Pero además, hay en sus soledades la terrible belleza que todx criminal (¿artista?) posee: la de crear. La condesa y el marqués se emparentan en su búsqueda egoísta e individual, en su goce, en su perversión. La una, la concreta en la carne de la carne; el otro, la actualiza en el cuerpo de la literatura, de la letra escrita incluso con la carne. Y aquí cabe mencionar a la misma Pizarnik, quien como autora, rescata la escritura de Valentine Penrose sobre la condesa, para sumergirse ella misma en la justificación de su propia creación literaria. Es evidente que algo de la condesa fascina a Pizarnik: su "perversión sexual y la demencia", a la vez que halaga la obra de Penrose, aventuro que para poder hundirse en el encanto del personaje: "No es fácil mostrar esta suerte de belleza. Valentine Penrose, sin embargo, lo ha logrado, pues juega admirablemente con los valores estéticos de esta tenebrosa historia".

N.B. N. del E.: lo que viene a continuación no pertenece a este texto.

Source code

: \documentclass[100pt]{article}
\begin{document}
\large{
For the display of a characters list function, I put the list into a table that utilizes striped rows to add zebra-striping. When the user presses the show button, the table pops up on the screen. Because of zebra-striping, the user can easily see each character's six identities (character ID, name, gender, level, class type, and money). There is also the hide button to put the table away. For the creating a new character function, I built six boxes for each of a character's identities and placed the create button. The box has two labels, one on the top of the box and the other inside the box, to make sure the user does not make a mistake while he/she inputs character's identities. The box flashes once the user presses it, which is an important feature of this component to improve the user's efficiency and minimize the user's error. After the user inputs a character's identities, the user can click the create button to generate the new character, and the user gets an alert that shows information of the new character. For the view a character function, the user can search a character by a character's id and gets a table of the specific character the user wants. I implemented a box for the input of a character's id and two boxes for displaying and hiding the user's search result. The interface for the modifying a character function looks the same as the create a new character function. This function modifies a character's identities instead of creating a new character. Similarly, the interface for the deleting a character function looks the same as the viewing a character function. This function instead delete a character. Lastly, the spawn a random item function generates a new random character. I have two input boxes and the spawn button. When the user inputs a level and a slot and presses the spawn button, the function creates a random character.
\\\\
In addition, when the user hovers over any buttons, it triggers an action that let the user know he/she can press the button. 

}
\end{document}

Si como dice Sartre, el criminal "es él mismo la belleza", es evidente que esa belleza no puede ser otra que la que le viene, le es, en tanto creador de algo nuevo, aún cuando esa creación sea a costa de la anulación de otrxs, o precisamente porque esa creación implica la supresión de ciertas reglas humanas. En este punto, artistas y criminales parecen confluir. Y eso es lo que vieron certeramente tanto Penrose como Pizarnik, al rescatar la historia de la condesa la primera y al revivirla poéticamente la segunda. La condesa, en su extravío, no ve crímenes en sus actos, asiste a la embriaguez de su propia creación. Así también Sade, advierte que toda universalidad o pretensión de tal, no es otra cosa que la anulación de la individualidad, o de lo que hay de más humano en cada individux, que él no ve sino en el ejercicio libre del placer sexual. Sólo que aquí hay una diferencia. Sade escribe. No concreta ninguno de los crímenes de los que habla. Su escritura es su crimen. Su literatura lo es. Como dice Simone de Beauvoir ("Hay que quemar a Sade", 1956): "Al elegir el erotismo, Sade eligió lo imaginario. Mediante la imaginación escapará al espacio, al tiempo, a la prisión, a la policía, al vacío de la ausencia, a las presencias turbias, a los conflictos de la existencia, a la muerte, a la vida y a todas las contradicciones. No es mediante la presencia de la muerte que el erotismo de Sade llega a la plenitud de su cumplimiento: es mediante la literatura".

Sade entonces es un criminal. Como artista, su literatura anula las reglas de la moral humana e invita a pensar en contra de ella. Sade se consagra al mal, como Erzébet. Pero mientras ella lo ejerce sobre el cuerpo humano y sin consciencia de sus actos, en su pleno delirio; él sabe que es preferible la crueldad a la indiferencia y nos lo muestra en su escritura. Quizás por eso nos inquieta tanto: en unas hojas manchadas de sangre y heces, las suyas, nos obliga a revisar los vínculos humanos y sus intenciones y tensiones.